812.6363/548a: Telegram

The Acting Secretary of State to the Chargé in Mexico ( Summerlin )

2228. Inform Foreign Office substantially as follows:

The Government of the United States has been informed that various corporations owned entirely or in large part by American [Page 611] citizens hold oil leases executed prior to May 1, 1917, on privately owned lands in the State of Vera Cruz by which companies have the right to explore and exploit the subsoil deposits; that in some instances these lease contracts defintely require under penalty of forfeiture the drilling of wells within fixed and limited periods; that the companies in order to meet their contractual obligations and to enjoy their property rights have applied in the appropriate manner to the Mexican Department of Industry, Commerce and Labor for permits to drill wells; that such permits have been denied in some instances and granted conditionally in other instances; that denials have been based on sole ground that companies have not manifested their properties as required by Mexican Decree of July 31, 1918, and have not conformed to Decrees of August 8 and 12, 1918, and that permits granted have been conditioned upon obligation of companies to conform to provisions of a petroleum law to be enacted in the future; that the companies have been notified that under the provisions of the Mexican circular of January 17 [7], 1915, as reaffirmed March 20, 1919, the Government will take over all wells drilled without permits, and that on certain properties so held under leases the Mexican authorities have accepted denouncements by third persons in spite of companies’ protests, which have been overruled because companies have not complied with provisions of decrees of August 8 and 12, 1918.

This would seem to be but another aspect of the situation affecting petroleum deposits in Mexico, which has been discussed in previous representations from the Government of the United States and this opportunity is taken to reaffirm the position of this Government with regard to the matter as set forth in such representations.

In this relation and with specific reference to the action of the Mexican Government as set forth in the foregoing, it may be observed that compliance with or acquiescence in the above mentioned decrees of 1918 by the companies affected would seem clearly to imply a surrender on their part of rights and titles lawfully acquired and legitimately held under Mexican law.

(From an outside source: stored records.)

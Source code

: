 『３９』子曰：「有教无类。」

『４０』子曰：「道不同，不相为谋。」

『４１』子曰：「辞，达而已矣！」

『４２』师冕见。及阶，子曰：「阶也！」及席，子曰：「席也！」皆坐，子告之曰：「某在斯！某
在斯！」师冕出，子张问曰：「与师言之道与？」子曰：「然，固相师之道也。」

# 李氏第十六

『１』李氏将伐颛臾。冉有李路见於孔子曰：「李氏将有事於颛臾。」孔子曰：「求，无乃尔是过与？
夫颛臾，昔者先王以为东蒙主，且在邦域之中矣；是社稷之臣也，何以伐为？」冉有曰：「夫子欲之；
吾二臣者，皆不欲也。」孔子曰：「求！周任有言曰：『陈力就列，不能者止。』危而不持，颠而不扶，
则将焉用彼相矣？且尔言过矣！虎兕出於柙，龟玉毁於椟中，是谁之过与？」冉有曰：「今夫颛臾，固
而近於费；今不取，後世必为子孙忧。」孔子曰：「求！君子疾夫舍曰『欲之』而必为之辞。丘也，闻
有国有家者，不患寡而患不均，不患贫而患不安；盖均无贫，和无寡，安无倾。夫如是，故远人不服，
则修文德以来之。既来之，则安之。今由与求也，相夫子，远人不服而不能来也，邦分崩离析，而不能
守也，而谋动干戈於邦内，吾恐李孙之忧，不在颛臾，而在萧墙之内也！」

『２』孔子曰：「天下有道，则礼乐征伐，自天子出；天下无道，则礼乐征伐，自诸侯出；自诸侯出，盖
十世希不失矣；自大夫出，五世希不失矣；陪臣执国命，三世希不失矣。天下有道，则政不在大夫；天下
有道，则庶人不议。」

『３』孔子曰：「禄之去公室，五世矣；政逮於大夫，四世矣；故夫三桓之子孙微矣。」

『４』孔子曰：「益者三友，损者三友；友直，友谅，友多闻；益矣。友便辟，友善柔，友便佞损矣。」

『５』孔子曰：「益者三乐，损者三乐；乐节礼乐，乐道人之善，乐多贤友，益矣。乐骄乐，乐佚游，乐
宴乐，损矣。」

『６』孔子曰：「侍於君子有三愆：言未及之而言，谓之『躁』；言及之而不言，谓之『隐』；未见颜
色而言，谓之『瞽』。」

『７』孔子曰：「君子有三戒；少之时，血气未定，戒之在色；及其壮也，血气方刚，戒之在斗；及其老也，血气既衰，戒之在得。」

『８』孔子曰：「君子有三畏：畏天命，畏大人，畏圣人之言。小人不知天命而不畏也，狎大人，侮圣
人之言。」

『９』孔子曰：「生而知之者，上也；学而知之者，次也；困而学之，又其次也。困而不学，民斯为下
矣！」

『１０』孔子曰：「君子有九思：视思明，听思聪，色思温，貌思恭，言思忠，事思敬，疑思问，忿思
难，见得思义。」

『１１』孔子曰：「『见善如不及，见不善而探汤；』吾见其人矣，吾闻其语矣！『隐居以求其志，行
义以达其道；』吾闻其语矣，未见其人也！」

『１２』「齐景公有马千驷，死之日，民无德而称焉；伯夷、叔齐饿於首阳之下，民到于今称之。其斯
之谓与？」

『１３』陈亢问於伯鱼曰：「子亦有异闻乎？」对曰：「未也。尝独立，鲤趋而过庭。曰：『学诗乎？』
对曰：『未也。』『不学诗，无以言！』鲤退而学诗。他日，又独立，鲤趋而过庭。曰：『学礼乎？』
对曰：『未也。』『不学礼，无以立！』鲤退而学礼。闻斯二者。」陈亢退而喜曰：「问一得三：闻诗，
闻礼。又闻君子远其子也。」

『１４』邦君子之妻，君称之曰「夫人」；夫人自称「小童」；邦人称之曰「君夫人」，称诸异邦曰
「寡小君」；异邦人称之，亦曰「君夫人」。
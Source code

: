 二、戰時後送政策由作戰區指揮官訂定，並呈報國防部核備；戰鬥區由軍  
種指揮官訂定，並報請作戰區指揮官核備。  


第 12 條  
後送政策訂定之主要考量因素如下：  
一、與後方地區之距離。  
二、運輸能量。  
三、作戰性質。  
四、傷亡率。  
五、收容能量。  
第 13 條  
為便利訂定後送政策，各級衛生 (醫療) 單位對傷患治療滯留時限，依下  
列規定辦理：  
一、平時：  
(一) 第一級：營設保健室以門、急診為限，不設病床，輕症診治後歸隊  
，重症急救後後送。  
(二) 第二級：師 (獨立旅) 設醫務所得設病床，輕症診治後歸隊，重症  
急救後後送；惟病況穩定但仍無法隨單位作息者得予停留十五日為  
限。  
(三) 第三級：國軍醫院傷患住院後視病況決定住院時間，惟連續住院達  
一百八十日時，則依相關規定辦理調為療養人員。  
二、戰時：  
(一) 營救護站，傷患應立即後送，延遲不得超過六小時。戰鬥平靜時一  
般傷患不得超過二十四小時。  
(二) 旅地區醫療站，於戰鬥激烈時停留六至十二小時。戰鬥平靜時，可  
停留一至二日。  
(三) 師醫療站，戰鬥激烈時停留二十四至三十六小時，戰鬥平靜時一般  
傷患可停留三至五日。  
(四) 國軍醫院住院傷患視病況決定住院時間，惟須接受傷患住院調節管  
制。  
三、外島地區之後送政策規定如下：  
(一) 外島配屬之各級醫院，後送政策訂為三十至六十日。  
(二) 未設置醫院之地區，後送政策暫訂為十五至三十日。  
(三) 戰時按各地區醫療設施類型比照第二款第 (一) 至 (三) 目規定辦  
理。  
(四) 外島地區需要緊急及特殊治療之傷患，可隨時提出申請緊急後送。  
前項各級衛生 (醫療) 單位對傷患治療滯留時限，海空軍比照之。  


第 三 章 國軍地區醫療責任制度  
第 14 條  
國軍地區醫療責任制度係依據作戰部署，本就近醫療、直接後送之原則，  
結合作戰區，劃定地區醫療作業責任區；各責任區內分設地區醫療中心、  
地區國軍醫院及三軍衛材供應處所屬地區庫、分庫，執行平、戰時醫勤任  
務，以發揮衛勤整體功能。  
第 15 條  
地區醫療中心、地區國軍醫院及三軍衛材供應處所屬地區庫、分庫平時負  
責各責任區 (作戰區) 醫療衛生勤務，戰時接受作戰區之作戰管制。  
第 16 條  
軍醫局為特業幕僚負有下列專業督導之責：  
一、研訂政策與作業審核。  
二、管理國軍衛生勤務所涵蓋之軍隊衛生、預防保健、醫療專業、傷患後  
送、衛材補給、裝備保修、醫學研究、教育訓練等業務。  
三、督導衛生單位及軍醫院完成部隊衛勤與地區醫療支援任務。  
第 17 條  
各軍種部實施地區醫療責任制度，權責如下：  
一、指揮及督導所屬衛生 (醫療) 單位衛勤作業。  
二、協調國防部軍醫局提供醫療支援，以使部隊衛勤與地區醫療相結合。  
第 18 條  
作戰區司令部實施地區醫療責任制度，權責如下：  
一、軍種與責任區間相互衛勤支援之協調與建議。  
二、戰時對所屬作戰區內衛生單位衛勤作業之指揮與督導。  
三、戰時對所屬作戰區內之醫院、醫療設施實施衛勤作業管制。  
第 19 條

Moreover the companies in question cannot reasonably be expected to agree in advance to conform to the provisions of a law to be enacted in the future, concerning the terms of which they have no assurance that their rights will be respected.

In this view of the matter the Government of the United States, owing as it does to its citizens, the duty of protecting them in foreign lands, both in their persons and their property rights, must strongly protest against the action of the Mexican Government as outlined above and characterize it as threatening confiscation and a denial of justice.

The Mexican Government is therefore strongly urged not to permit the Circulars of January 7, 1915, and March 20, 1919, to be enforced in the cases to which reference has been made and to see to it that the interested companies suffer no loss or inconvenience on account of the denouncements upon their properties which appear to have been accepted as aforesaid, but to restore the companies to all the rights to which they are entitled under the leases held by [Page 612] them and the applicable laws of Mexico at the time when such lease contracts were made.

In communicating the foregoing the Government of the United States takes occasion to express the confident hope that pending the general settlement of the petroleum question by specific legislation of the Mexican Congress, the Administrative authorities of Mexico will respect the vested rights of American citizens and evince that respect by withdrawing its insistence that interested American citizens comply with the provisions of the decrees mentioned.